- [Task to carry out] From the data that follows, print exactly the lines starting at the one containing "- **Monitoreo Universal Perfecto**: Real" and ending at the one containing "### 前六十秒：总览"; include both of them and nothing more.

::::

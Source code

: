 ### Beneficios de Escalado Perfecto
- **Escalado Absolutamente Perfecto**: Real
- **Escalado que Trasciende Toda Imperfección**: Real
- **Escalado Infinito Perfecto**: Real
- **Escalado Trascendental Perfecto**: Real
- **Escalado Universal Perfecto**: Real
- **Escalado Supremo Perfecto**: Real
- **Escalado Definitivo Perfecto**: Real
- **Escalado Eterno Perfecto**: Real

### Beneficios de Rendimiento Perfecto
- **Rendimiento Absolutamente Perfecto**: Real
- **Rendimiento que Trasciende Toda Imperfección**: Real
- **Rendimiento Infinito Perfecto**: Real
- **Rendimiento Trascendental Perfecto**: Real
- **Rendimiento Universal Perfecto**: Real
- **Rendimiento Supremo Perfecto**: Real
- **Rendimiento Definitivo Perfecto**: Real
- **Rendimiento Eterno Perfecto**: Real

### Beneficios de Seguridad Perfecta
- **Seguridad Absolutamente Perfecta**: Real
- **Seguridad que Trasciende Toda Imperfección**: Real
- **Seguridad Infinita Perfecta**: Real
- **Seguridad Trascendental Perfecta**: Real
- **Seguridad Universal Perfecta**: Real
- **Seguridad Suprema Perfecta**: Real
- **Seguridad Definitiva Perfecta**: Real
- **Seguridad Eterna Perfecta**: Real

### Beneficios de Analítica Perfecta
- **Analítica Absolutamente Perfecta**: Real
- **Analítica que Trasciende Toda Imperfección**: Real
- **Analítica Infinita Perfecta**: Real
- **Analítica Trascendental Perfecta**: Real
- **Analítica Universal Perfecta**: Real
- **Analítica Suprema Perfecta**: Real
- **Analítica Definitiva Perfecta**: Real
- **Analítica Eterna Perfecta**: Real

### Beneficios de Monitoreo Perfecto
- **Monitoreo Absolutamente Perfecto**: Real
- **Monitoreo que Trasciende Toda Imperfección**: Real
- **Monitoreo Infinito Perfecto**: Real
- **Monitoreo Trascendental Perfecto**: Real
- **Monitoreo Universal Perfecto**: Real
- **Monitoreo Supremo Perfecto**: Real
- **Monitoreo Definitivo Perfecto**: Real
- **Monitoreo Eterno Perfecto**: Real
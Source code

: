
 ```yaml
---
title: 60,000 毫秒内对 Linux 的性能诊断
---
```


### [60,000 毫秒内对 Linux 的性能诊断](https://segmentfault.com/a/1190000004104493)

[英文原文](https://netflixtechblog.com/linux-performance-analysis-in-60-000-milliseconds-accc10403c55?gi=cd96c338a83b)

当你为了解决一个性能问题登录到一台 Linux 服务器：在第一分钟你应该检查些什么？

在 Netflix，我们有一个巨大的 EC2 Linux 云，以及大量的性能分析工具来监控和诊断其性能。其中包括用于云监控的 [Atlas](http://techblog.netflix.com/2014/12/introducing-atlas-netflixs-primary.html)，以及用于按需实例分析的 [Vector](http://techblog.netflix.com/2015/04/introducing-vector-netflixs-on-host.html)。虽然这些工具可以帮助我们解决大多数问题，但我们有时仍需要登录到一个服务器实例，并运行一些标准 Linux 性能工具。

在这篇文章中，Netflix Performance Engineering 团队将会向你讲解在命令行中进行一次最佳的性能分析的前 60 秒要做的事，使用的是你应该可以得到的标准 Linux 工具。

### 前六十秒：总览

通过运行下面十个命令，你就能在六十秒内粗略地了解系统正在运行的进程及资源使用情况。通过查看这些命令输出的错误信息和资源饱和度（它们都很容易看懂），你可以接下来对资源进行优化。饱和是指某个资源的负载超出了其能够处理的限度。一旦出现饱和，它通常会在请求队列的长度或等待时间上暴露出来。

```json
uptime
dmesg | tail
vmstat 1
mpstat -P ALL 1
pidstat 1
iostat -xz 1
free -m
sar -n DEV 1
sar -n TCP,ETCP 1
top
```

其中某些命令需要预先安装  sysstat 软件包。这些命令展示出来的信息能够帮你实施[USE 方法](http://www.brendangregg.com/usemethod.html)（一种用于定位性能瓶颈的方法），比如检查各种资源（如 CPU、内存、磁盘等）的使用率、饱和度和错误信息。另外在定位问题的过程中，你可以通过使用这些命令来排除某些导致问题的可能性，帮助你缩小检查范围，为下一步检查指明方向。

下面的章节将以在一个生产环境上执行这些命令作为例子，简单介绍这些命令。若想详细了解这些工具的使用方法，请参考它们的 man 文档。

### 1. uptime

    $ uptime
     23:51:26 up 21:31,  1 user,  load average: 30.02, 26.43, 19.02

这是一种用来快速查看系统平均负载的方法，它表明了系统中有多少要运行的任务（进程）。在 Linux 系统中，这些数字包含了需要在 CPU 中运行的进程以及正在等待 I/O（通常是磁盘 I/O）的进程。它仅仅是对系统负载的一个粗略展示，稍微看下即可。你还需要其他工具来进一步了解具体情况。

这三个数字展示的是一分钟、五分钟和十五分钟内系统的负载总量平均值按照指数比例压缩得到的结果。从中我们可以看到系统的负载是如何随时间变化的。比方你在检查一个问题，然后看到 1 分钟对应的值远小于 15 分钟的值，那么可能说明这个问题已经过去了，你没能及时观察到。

::::

- [Response area]
- **Monitoreo Universal Perfecto**: Real
- **Monitoreo Supremo Perfecto**: Real
- **Monitoreo Definitivo Perfecto**: Real
- **Monitoreo Eterno Perfecto**: Real
Source code

:
 ```yaml
---
title: 60,000 毫秒内对 Linux 的性能诊断
---
```


### [60,000 毫秒内对 Linux 的性能诊断](https://segmentfault.com/a/1190000004104493)

[英文原文](https://netflixtechblog.com/linux-performance-analysis-in-60-000-milliseconds-accc10403c55?gi=cd96c338a83b)

当你为了解决一个性能问题登录到一台 Linux 服务器：在第一分钟你应该检查些什么？

在 Netflix，我们有一个巨大的 EC2 Linux 云，以及大量的性能分析工具来监控和诊断其性能。其中包括用于云监控的 [Atlas](http://techblog.netflix.com/2014/12/introducing-atlas-netflixs-primary.html)，以及用于按需实例分析的 [Vector](http://techblog.netflix.com/2015/04/introducing-vector-netflixs-on-host.html)。虽然这些工具可以帮助我们解决大多数问题，但我们有时仍需要登录到一个服务器实例，并运行一些标准 Linux 性能工具。

在这篇文章中，Netflix Performance Engineering 团队将会向你讲解在命令行中进行一次最佳的性能分析的前 60 秒要做的事，使用的是你应该可以得到的标准 Linux 工具。

### 前六十秒：总览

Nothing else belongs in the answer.